**Task item**. In the data below, which lines hold the word "logged"? Copy them.

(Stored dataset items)
____
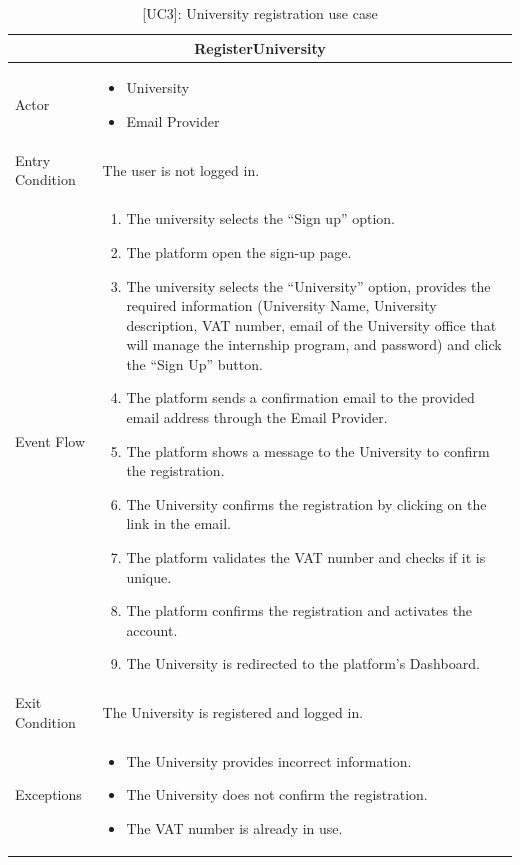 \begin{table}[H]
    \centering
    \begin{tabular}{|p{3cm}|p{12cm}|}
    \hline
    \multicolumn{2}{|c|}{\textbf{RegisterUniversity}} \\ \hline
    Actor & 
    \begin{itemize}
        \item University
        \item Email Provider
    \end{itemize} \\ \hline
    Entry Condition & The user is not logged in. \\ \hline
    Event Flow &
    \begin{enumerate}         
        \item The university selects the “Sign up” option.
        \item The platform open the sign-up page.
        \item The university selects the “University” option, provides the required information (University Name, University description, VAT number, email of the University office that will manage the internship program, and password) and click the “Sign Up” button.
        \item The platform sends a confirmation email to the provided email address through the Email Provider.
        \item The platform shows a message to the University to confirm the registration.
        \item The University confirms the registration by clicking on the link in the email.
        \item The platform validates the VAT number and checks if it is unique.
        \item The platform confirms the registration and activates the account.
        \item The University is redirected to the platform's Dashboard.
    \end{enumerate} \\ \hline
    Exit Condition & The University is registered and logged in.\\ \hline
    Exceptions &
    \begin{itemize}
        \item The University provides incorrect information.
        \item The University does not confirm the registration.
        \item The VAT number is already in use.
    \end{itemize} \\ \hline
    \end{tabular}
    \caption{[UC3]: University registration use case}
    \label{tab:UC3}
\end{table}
____
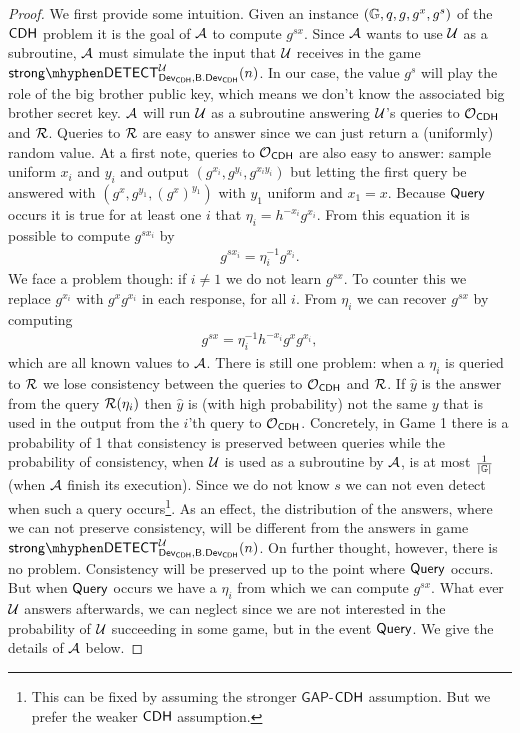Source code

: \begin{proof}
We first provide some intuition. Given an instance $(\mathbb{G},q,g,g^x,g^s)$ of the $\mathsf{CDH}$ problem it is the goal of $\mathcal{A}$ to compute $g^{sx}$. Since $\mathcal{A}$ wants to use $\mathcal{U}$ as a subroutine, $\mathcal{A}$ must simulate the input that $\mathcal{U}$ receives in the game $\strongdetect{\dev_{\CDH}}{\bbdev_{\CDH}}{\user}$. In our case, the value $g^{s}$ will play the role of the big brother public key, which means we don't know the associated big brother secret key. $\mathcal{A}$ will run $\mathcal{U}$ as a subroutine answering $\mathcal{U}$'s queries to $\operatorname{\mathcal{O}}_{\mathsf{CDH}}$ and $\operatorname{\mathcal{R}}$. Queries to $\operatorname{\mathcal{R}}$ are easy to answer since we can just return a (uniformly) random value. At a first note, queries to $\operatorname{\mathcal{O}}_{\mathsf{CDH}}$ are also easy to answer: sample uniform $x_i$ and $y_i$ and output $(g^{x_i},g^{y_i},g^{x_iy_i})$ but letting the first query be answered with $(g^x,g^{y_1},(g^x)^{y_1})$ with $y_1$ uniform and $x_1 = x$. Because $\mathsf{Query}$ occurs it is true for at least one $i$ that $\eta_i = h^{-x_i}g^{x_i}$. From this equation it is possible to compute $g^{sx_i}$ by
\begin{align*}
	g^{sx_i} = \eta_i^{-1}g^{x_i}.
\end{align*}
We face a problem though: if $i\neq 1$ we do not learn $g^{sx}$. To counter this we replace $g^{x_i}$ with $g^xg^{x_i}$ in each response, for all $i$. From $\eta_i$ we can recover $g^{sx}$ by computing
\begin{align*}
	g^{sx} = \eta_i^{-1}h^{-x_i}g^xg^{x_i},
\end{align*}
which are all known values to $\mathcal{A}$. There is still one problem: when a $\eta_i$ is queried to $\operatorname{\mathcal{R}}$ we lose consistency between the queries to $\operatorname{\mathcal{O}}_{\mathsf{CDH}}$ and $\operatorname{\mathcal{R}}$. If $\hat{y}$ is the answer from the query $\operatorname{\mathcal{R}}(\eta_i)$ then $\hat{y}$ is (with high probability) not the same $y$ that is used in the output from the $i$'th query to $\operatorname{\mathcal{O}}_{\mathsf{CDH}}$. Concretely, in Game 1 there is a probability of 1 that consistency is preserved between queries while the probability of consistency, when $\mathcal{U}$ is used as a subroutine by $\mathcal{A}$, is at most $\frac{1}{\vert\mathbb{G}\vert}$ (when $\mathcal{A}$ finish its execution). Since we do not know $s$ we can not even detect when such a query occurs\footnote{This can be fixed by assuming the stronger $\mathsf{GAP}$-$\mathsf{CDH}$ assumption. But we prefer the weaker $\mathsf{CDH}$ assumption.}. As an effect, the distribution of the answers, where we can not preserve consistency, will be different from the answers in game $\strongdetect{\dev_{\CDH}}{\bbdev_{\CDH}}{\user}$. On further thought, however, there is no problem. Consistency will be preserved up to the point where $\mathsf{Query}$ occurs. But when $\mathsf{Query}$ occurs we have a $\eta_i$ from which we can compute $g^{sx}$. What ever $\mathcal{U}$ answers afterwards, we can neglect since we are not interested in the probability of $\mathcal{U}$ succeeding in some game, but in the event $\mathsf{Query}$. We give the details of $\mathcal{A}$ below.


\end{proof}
____
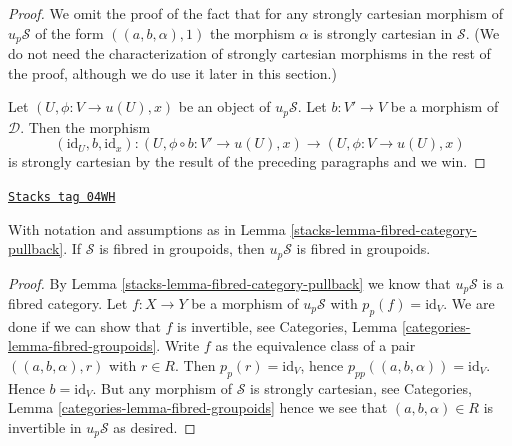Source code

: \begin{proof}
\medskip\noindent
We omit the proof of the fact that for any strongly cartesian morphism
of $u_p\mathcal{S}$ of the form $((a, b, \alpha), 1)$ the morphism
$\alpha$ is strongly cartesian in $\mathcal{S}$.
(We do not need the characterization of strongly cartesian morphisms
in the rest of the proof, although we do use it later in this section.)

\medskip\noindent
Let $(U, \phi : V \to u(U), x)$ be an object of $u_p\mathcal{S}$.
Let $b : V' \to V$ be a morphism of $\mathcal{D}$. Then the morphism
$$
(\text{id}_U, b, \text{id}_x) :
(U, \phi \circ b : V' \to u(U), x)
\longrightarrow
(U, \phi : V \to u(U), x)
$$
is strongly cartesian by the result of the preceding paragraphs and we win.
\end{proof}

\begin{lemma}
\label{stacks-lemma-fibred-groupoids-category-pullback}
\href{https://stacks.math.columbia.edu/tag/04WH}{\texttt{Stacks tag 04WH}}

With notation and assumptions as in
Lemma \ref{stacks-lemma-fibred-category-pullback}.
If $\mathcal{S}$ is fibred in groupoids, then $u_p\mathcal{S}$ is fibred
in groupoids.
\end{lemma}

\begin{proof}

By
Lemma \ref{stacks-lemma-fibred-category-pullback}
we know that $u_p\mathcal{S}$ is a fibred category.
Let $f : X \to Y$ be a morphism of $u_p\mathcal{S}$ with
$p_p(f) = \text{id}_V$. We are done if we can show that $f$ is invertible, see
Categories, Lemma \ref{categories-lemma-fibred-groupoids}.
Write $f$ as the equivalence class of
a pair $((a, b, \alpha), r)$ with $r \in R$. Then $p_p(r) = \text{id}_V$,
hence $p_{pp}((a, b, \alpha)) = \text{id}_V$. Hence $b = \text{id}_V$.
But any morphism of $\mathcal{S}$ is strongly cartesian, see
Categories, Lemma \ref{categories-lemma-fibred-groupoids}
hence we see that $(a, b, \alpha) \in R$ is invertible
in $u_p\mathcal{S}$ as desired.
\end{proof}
____
**Task output**.
    Entry Condition & The user is not logged in. \\ \hline
    Exit Condition & The University is registered and logged in.\\ \hline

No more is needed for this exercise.